A passionate depiction of life on the Faroe Islands, containing graphic footage of traditional whale hunting, Benjamin Huguet’s short film The Archipelago won the award for Best Student Film at 2015’s DocFest. We spoke to Benjamin about the film and his craft.
What is your filmmaking background and how did you come to make this film?
I used to be a photographer and cameraman – a journalist, actually – working in news. I made this film during my study at the National Film and Television School. For some reason I have always found myself making films about natural resources. I have made a film about the olive harvest in Palestine, about shale gas fracking, fishing, onions…I’ve always been interested by these questions. And I read Moby Dick before doing this film. It really had a strong influence on me. I thought there are many things in that book that I have always wanted to express in a film. I was really inspired by this book. There are several scenes in this film that come directly from Moby Dick.
After reading Moby Dick, I started looking for a place where people would still hunt big animals, in a very practical manner, without using modern industry. I started looking for such a place and very quickly I found out about the Faroe Islands.
So it was the whales that drew you to the Faroe Islands?
Oh yes, absolutely.
In terms of both preparation and filming, how much time did you spend on the project?
I would say about nine months. I think researching and thinking about the project maybe took me three months, then I spent maybe two months on the islands, then the post-production took four months.
How did you choose the participants? Did you have any trouble getting them involved?
I focused on three characters. One was quite obvious because he was the head of the whaling society. I got in touch with him very early and he was one of the first people I met. Gaining his trust wasn’t too difficult. For Trondur, the old man, the artist, I had been told about but I thought he sounded too clichéd for me, as a character. I didn’t really want to get involved with him. Then I met him and I realised that we had many things to talk about, he and I. He was also inspired by Moby Dick and as we talked about the book I realised that we really had something in common, some kind of imaginative universe or space that we were sharing. The young man, he was a friend of a friend. It was not easy to find him but when I met him I felt he had a very good vibe. We met in a café and I told him about my project. He said ‘we’re going to do something special on the cliff, if you want to come’ and I said ‘alright, let’s do that’.
Said cliff scene [where we watch sheep herders scaling impressively steep hills] looks a bit precarious. Were there any logistical difficulties filming that?

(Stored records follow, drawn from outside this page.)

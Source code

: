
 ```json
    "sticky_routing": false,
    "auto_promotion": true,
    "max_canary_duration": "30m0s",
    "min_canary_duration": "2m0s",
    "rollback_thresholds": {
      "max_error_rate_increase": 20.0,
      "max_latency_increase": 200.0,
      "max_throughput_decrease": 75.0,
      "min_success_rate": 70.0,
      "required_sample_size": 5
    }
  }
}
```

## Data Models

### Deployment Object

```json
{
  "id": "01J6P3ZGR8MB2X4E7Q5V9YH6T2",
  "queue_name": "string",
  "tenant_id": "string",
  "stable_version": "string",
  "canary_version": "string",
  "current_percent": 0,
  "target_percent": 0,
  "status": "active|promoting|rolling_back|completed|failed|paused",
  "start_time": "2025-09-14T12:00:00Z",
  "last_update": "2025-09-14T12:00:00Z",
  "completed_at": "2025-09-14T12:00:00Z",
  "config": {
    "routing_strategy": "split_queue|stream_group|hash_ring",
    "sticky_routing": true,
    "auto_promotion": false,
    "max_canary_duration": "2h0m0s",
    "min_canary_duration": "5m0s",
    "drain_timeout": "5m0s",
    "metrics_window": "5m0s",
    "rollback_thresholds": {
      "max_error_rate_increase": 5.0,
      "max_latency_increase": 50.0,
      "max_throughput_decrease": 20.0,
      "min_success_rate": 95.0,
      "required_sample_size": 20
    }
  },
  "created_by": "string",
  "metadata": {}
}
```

Yes, quite a few, because the path was very steep and narrow; most of the time you only had space to put one foot in front of the other. It was very impressive – and very scary as well. You had to take your time, one step at a time, and you have to pay attention to every gesture you make. Take the camera, put it there, take the mic, put it there…always trying to keep steady and sometimes holding on to the cliff so as not to fall. You had to prepare the frame before filming it. So it was a bit tricky but just tricky, not impossible.
The scenes of whale slaughter are filmed in detail but also in a neutral way that I found very interesting. What sort of response are you expecting to these scenes?
It was difficult because of course it’s a very controversial topic and people, rightly, are very sensitive to animal rights and animal welfare. So we knew it would be a very difficult scene to edit and to show, and I think that’s why it comes in the middle of the film. We wanted to put it in context. You enter into a world and you see what kind of world it is and THEN you have the whaling scene and you are capable of reading it in the way the Faroese people would.
Did you have specific allegiances in the film? Obviously you don’t really follow the Sea Shepherd [anti-whaling] activists. They are there but you don’t give them a voice. Are you on the side of the Faroese people?
No, I think not engaging with Sea Shepherd was a decision we made at the beginning, me and my production team, because we didn’t want to get into an argument, a discussion about whether whaling is right or wrong. You have arguments for and against, but I think that film is never a good medium to show such a discussion. We decided to go to the extreme and not bring any of the arguments into the film. I did try to engage with Sea Shepherd and they were very kind to me, let me hang around with them a bit, but I didn’t find anything that I wanted to investigate film-wise.
So I decided to stay on the side of the Faroese people, but I wouldn’t call it an allegiance. They never had any control over my film, it was an independent production, one hundred percent. I think I’ve tried to portray something which was very hard to see, without hiding anything. The whaling scene is a hard scene and I don’t think I’ve downplayed it.
What will you be working on next?
I’m working in London as an independent editor and cameraman, and now I’m making a short film about a funny project from the 80s which aimed at making radioactive cats that would change colour in the presence of radioactive waste.
What advice would you give to someone who wanted to make documentary films?
That’s an interesting question…Here at the festival you realise that a lot of people, even the best filmmakers, struggle to make their films. In a way it’s almost encouraging because everybody is facing the same difficulties. Documentary doesn’t cost a lot now, so it’s just about making a film. My friend said the other day ‘nobody is going to ask you to make a film, nobody’s going to knock at your door’. So if you want to make a film just take a camera and start filming. If you take this first step then you find in a strange way that things are getting organised around you that push you to make the second step, and then further and further. The first step is always difficult because we don’t know what we’re doing. It’s always like a jump into the unknown.